Render to Prebuilt Frame Buffers?
What if I were to create an array of frame buffers, and just render each frame to frame buffer at the proper index inside the render function?
I added this just prior to defining the render function:
// Prebuild frame buffers for every frame var i; for (i=0; i<cutoff; i++){ frameBuffers.push(new THREE.WebGLRenderTarget(1920,1080)); }
And modified the render call thusly:
renderer.render(scene, camera, frameBuffers[ordinal-1]); // ~40ms
As you might guess, that does help, but not enough.
Total Frames: 30
Total time: 1531ms
ms per frame: 51.03333333333333
The Takeaway
It is not possible to produce thirty HD frames per second using Three.js, AND copy them from the canvas, regardless of whether you try to send them to the server. If I ran this on a faster machine, I might be able to get the time down into the range we need, but who knows what the capabilities of a user’s hardware might be?
To do this right every time on any machine with a GPU capable of running the app, we must break free of the realtime jail. How do we do that? I’ll have to preprocess the audio file, extract the spectrum data, and use that when rendering each frame. This will decouple the render from the audio processing, and remove any constraints on complexity in the scene as well.
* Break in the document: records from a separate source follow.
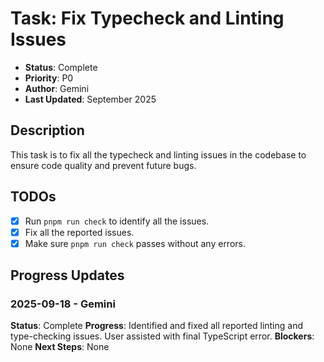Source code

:# Task: Fix Typecheck and Linting Issues

- **Status**: Complete
- **Priority**: P0
- **Author**: Gemini
- **Last Updated**: September 2025

## Description

This task is to fix all the typecheck and linting issues in the codebase to ensure code quality and prevent future bugs.

## TODOs

- [x] Run `pnpm run check` to identify all the issues.
- [x] Fix all the reported issues.
- [x] Make sure `pnpm run check` passes without any errors.

## Progress Updates

### 2025-09-18 - Gemini
**Status**: Complete
**Progress**: Identified and fixed all reported linting and type-checking issues. User assisted with final TypeScript error.
**Blockers**: None
**Next Steps**: None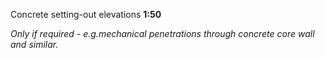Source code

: <span class="transform-to-uppercase">Concrete setting-out elevations **1:50**</span>

_Only if required - e.g.mechanical penetrations through concrete core wall and similar._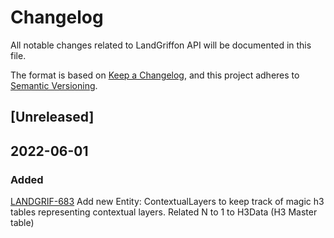 # Changelog

All notable changes related to LandGriffon API will be documented in this file.

The format is based on [Keep a Changelog](https://keepachangelog.com/en/1.0.0/),
and this project adheres to [Semantic Versioning](https://semver.org/).

## [Unreleased]

##  2022-06-01
### Added
[LANDGRIF-683](https://vizzuality.atlassian.net/browse/LANDGRIF-683)
Add new Entity: ContextualLayers to keep track of magic h3 tables representing 
contextual layers. Related N to 1 to H3Data (H3 Master table)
It’s worth noting that this is not a major a setback, just a discovery that clears up a couple of points
- This issue would’ve cropped up whether we’d chosen the server or the client for rendering, because it’s the copy operation not the communications that are the issue.
- Because it was the easiest way to handle things in our early sprints, we inherited a mandate to “do this in realtime and just make a movie of it as it plays.” We never considered preprocessing the audio because it would be an extra step that adds complexity – both to the code and the user’s interactions – without a clear benefit. Now it’s clear that when we upload audio for a project, we should preprocess it. This might be something that can be done server side.
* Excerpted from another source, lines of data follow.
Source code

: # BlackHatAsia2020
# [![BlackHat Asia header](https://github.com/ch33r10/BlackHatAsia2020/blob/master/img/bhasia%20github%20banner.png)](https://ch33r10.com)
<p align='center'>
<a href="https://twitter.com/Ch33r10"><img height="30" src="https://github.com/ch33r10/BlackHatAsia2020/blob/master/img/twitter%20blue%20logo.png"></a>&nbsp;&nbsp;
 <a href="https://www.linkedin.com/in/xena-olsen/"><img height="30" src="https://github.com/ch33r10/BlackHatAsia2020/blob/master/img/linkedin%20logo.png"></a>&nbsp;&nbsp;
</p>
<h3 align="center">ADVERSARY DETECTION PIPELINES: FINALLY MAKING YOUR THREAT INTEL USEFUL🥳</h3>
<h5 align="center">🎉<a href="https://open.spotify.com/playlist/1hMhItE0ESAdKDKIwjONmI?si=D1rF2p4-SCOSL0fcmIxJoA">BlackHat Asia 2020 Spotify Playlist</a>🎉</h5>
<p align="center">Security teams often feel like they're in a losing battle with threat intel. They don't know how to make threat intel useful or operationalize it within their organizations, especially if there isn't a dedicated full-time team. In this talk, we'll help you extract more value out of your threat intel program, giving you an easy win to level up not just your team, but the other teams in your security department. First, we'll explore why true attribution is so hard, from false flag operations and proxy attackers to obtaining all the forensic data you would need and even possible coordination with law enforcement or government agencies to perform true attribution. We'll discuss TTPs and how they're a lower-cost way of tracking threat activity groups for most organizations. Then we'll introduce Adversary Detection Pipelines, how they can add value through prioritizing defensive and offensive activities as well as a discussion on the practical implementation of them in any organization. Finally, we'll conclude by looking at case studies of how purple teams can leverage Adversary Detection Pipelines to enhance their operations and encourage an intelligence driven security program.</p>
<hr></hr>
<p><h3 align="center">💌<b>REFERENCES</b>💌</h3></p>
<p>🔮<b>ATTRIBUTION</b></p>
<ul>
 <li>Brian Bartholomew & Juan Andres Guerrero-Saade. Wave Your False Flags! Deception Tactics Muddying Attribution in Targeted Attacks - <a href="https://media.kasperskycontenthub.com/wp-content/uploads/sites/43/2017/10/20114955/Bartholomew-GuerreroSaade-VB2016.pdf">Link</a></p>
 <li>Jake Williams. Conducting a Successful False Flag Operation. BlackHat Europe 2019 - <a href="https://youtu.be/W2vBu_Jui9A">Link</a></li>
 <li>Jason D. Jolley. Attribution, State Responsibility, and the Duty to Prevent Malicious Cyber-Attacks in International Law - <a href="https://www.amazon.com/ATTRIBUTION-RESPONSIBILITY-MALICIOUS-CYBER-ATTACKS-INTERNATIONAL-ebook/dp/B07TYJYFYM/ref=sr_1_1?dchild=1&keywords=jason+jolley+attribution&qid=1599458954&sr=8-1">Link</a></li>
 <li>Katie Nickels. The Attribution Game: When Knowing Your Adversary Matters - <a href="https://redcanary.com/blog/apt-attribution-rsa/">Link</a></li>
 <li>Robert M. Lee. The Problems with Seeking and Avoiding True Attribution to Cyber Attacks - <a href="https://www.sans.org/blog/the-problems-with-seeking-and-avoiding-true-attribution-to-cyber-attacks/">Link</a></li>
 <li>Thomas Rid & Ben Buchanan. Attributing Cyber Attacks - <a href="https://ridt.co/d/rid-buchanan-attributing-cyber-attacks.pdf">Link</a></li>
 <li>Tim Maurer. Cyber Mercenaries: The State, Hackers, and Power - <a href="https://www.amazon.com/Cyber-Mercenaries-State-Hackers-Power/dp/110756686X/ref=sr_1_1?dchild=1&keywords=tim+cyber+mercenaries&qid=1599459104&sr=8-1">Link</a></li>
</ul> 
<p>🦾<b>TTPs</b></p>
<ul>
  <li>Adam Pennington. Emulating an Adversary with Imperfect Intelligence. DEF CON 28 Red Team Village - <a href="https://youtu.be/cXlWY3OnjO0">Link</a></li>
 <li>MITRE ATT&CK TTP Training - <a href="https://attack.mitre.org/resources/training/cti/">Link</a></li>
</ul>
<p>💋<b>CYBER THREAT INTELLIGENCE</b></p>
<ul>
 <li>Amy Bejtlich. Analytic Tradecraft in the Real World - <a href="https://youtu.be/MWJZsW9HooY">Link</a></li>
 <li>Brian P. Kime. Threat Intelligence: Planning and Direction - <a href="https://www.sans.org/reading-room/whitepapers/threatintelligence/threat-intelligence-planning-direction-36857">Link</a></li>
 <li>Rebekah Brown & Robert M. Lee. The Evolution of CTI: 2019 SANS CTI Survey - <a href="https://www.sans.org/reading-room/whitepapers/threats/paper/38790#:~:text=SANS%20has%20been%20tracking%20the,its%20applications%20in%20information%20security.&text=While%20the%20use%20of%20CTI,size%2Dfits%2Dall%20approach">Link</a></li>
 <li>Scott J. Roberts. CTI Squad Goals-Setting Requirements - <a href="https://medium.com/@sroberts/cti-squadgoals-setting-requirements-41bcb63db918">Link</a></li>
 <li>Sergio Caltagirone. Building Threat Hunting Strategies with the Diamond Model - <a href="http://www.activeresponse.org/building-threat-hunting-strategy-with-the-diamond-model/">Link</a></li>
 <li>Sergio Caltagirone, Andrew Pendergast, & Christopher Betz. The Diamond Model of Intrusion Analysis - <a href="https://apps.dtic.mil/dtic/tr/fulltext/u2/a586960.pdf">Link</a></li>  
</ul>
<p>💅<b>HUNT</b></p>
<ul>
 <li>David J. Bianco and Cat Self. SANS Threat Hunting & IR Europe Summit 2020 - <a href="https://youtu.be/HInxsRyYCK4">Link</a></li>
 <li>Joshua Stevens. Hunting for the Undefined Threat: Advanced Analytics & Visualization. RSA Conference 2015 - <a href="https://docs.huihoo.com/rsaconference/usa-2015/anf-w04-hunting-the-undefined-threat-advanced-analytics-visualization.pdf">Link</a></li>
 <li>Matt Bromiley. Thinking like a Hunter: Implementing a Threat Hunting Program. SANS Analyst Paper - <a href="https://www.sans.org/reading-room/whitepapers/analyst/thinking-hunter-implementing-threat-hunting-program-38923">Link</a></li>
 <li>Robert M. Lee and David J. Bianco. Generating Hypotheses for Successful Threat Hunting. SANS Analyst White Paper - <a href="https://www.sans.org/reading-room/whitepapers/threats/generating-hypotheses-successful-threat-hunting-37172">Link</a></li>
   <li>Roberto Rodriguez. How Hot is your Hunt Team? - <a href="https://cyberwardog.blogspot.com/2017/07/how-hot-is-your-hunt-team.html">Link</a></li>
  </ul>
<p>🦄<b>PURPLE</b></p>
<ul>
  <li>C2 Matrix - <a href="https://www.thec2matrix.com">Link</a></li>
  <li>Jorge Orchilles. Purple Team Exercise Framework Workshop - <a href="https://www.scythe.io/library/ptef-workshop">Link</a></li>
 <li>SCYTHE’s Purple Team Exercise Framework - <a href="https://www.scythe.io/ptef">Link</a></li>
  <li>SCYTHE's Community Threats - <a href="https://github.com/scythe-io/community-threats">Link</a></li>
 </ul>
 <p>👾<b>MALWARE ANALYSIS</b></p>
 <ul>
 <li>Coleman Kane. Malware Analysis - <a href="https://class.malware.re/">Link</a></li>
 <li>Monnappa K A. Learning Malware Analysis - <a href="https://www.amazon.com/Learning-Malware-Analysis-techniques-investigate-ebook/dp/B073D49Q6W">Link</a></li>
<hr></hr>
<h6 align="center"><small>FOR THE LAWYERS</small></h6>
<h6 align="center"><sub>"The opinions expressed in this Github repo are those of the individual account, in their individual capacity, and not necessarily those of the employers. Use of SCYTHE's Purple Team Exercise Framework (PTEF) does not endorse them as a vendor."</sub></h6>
Author’s Note: This article is part of a series, wherein my partner and I are trying out the development of our a product ‘out in the open’.
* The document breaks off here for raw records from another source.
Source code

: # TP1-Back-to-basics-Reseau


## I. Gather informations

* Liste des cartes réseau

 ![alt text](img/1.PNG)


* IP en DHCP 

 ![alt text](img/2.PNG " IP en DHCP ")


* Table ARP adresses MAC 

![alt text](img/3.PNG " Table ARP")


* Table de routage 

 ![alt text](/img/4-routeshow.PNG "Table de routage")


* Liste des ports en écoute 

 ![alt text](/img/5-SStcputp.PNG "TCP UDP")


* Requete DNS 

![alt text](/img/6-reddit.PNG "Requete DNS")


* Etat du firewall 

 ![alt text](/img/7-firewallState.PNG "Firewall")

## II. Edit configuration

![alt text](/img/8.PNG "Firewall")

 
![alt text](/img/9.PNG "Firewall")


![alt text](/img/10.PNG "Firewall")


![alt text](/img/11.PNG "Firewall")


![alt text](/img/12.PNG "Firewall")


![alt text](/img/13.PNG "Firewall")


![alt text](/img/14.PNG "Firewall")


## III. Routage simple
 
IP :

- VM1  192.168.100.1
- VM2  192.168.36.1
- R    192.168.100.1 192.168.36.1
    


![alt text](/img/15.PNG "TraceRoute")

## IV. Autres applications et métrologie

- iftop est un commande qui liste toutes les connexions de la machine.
This is diametrically opposed to my typical ‘skunk works’ approach, holing myself up for months on end in a pointless attempt to keep secret something that will eventually become public anyway. We’re not building anything earth-shattering, paradigm-shifting, or empire-building. Just something cool that serves a niche we know and are interested in helping. It’s a 3D music visualizer built in HTML5 / WebGL using Three.js., PureMVC, React, and Node.js. When we’re done, you’ll be able to create a cool video for your audio track and upload it to YouTube.
The benefit of blogging about it as we go is that we get a chance to pass on some of our thought processes as we navigate the hurdles and potholes strewn along our path. Getting those thoughts down while they’re still fresh in mind might guide someone else following a similar path. If we fail owing to these decisions, maybe it’ll help you avoid your own smoking crater. Either way, later on, we’ll be busy chasing different squirrels in some other park.
The previous article in this series is: Persistent Connections with Node.js and Socket.io
The next article is: Breaking Free of the Realtime Jail: Creating an Audio-modulated HD Video with Three.js
This article has been reblogged at the following sites:
DZone: http://bit.ly/can-i-render-in-realtime-and-send-frames-to-the-server
I tried using canvas.captureStream() but that freezes on inactive tabs. When I tried your method I am facing difficulty as it hangs after first socket.emit() but your example is working fine. Any pointers on what may have gone wrong?
I assume you have a Node instance up running the server code. You might put some console.log() messages on the server side to show if the client connected. And open the debugger on your browser and set a breakpoint before it does that socket.emit and inspect your vars to make sure everything’s going well. Does the browser’s devtools window show any errors or warnings in the log?